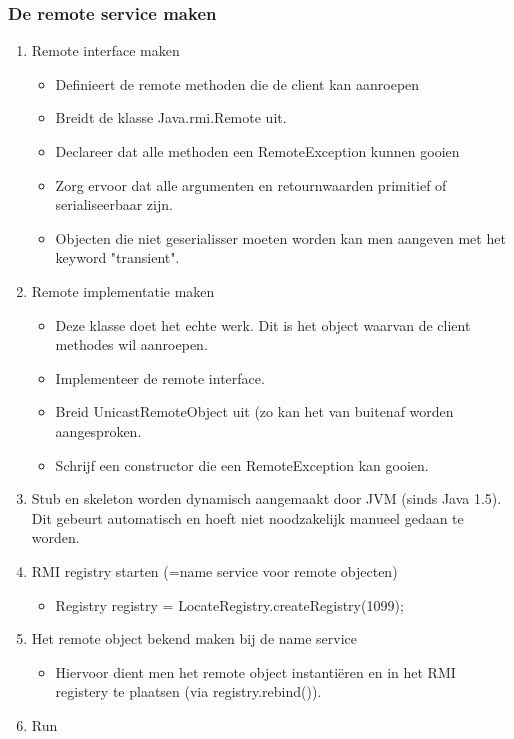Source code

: \documentclass[a4paper,12pt]{article}
\begin{document}
\subsubsection{De remote service maken}
\begin{enumerate}
\item Remote interface maken
	\begin{itemize}
	\item Definieert de remote methoden die de client kan aanroepen
	\item Breidt de klasse Java.rmi.Remote uit.
	\item Declareer dat alle methoden een RemoteException kunnen gooien
	\item Zorg ervoor dat alle argumenten en retournwaarden primitief of serialiseerbaar zijn.
	\item Objecten die niet geserialisser moeten worden kan men aangeven met het keyword "transient".
	\end{itemize}
\item Remote implementatie maken
	\begin{itemize}
	\item Deze klasse doet het echte werk.
	Dit is het object waarvan de client methodes wil aanroepen.
	\item Implementeer de remote interface.
	\item Breid UnicastRemoteObject uit (zo kan het van buitenaf worden aangesproken.
	\item Schrijf een constructor die een RemoteException kan gooien.
	\end{itemize}
\item Stub en skeleton worden dynamisch aangemaakt door JVM (sinds Java 1.5).
Dit gebeurt automatisch en hoeft niet noodzakelijk manueel gedaan te worden.
\item RMI registry starten (=name service voor remote objecten)
	\begin{itemize}
	\item Registry registry = LocateRegistry.createRegistry(1099);
	\end{itemize}
\item Het remote object bekend maken bij de name service
	\begin{itemize}
	\item Hiervoor dient men het remote object instantiëren en in het RMI registery te plaatsen (via registry.rebind()).
	\end{itemize}
\item Run
\end{enumerate}
\end{document}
-------------------------
Restate the records above in full, word for word. Keep pictures out.

__Output of the task__.
Source code

: \documentclass[a4paper,12pt]{article}
\begin{document}
\subsubsection{De remote service maken}
\begin{enumerate}
\item Remote interface maken
	\begin{itemize}
	\item Definieert de remote methoden die de client kan aanroepen
	\item Breidt de klasse Java.rmi.Remote uit.
	\item Declareer dat alle methoden een RemoteException kunnen gooien
	\item Zorg ervoor dat alle argumenten en retournwaarden primitief of serialiseerbaar zijn.
	\item Objecten die niet geserialisser moeten worden kan men aangeven met het keyword "transient".
	\end{itemize}
\item Remote implementatie maken
	\begin{itemize}
	\item Deze klasse doet het echte werk.
	Dit is het object waarvan de client methodes wil aanroepen.
	\item Implementeer de remote interface.
	\item Breid UnicastRemoteObject uit (zo kan het van buitenaf worden aangesproken.
	\item Schrijf een constructor die een RemoteException kan gooien.
	\end{itemize}
\item Stub en skeleton worden dynamisch aangemaakt door JVM (sinds Java 1.5).
Dit gebeurt automatisch en hoeft niet noodzakelijk manueel gedaan te worden.
\item RMI registry starten (=name service voor remote objecten)
	\begin{itemize}
	\item Registry registry = LocateRegistry.createRegistry(1099);
	\end{itemize}
\item Het remote object bekend maken bij de name service
	\begin{itemize}
	\item Hiervoor dient men het remote object instantiëren en in het RMI registery te plaatsen (via registry.rebind()).
	\end{itemize}
\item Run
\end{enumerate}
\end{document}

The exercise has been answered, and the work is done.